*What you need to do*
Leave out any pictures and transcribe all other data below exactly.

*Dataset extract*
- - - - -

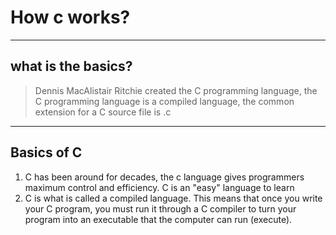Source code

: # How c works?

----
## what is the basics?

> Dennis MacAlistair Ritchie created the C programming language, the C programming language is a compiled language, the common extension for a C source file is .c

----
## Basics of C
1.  C has been around for decades, the c language gives programmers maximum control and efficiency. C is an "easy" language to learn
2. C is what is called a compiled language. This means that once you write your C program, you must run it through a C compiler to turn your program into an executable that the computer can run (execute).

- - - - -

*Task response*
Source code

: # How c works?

----
## what is the basics?

> Dennis MacAlistair Ritchie created the C programming language, the C programming language is a compiled language, the common extension for a C source file is .c

----
## Basics of C
1.  C has been around for decades, the c language gives programmers maximum control and efficiency. C is an "easy" language to learn
2. C is what is called a compiled language. This means that once you write your C program, you must run it through a C compiler to turn your program into an executable that the computer can run (execute).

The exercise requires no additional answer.